Ich habe nen Problem mit dem W-Lan Treiber für mein IBM Thinkpad T42.

Everest Netzwerk:

1. Atheros 802.11g Wireless LAN MiniPCI Adapter
2. Intel PRO/1000 MT Mobile Connection

LAN und Wireless-Lan gehen nicht :-(

Der Geräte Manager sagt vollgendes:

Andere Geräte (mit Fragezeichen):

1. Ethernet-Controller
2. Ethernet-Controller
3. PCI-Modem
4. Unbekanntes Gerät

Hinten steht was von Type 2373 - 6ZG S/N: 99 - KCT6Y 04/12
und X10 - 60256

Ich weiß einfach nicht weiter.
Habt ihr vill. die passenden Treiber?

Mfg. Jus.


----------



## Dr Dau (28. Februar 2010)

Hallo!



Justin-1992 hat gesagt.:


> Habt ihr vill. die passenden Treiber?


Wir wohl nicht, aber evtl. Lenovo (IBM)?!

Gruss Dr Dau


----------



## Justin-1992 (28. Februar 2010)

Die hae ich ja schon ausprobiert...


----------



## next1 (28. Februar 2010)

Hallo, 
auf der Unterseite deines T42 steht eine Typ-Nr....... (2373-7WG)..... 
soviel ich weis haben alle T42 mit der Nr. 2373 usw einen Intel PRO/Wireless 2200BG Network Connection Chipsatz . bzw einen Intel PRO/1000 MT Mobile Connection für´s LAN eingebaut.... wenn du etwas anderes verbaut haben solltes, dann hast du das evtl. selbst eingebaut oder der wo du das ThinkPad her hast...dann solltest du vielleicht einmal auf der Herstellerseite anschschauen.....
Alle IBM /Lenovo Treiber kommst bei Lenovo auf der Webseite unter:
http://www.lenovo.com/de/de/
-Downloads&Treiber
unter Angabe der Gerätedaten den passenden Treiber...............
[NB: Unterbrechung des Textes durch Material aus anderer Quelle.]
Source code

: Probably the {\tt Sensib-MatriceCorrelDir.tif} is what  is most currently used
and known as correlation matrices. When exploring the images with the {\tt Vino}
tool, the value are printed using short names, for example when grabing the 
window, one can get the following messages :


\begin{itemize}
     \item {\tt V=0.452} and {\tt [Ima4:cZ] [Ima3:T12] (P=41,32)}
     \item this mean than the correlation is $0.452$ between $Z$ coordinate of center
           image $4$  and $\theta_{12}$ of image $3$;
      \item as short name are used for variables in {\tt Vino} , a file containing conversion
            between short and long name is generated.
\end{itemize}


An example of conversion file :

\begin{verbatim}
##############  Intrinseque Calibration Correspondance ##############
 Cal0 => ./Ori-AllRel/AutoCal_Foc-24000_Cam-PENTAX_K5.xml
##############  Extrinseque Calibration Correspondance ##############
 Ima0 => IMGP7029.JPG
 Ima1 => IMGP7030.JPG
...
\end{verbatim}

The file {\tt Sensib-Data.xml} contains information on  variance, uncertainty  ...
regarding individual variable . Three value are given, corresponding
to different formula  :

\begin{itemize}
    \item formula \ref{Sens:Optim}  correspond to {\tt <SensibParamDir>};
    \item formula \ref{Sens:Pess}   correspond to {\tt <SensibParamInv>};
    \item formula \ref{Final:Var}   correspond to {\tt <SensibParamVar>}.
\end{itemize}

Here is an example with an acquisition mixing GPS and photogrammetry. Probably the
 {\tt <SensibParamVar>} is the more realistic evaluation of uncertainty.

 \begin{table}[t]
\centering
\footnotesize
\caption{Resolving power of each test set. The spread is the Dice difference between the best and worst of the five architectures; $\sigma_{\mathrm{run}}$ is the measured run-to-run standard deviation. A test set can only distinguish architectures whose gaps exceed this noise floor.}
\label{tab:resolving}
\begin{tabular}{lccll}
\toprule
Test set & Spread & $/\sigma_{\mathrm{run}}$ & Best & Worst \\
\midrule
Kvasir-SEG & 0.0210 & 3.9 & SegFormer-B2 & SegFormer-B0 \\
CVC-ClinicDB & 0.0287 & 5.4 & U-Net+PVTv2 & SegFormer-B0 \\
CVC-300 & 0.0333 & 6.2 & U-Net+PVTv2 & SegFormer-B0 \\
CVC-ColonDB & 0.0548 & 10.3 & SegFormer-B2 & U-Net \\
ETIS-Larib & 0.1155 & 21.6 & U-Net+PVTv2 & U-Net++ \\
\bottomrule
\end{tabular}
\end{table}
du kanst mir aber auch schreiben welchen Geräte-Type hast und ich schicke direvtl. die passenden Treiber, da ich mehrere ThinkPad habe (T43, T43, T41)

gruß
Dieter


----------



## Justin-1992 (28. Februar 2010)

So.. habe jetzt die passenden Treiber installiert..denke ich.

Lan geht.

W-Lan geht.

Nur bei PCI-Modem steht noch nen ? vor.
Aber ich glaube das dingen brauch ich gar nicht^^

So ich hab dann mal zutun.... Avast..Mozilla...ICQ.....Adobe...

Mfg.


----------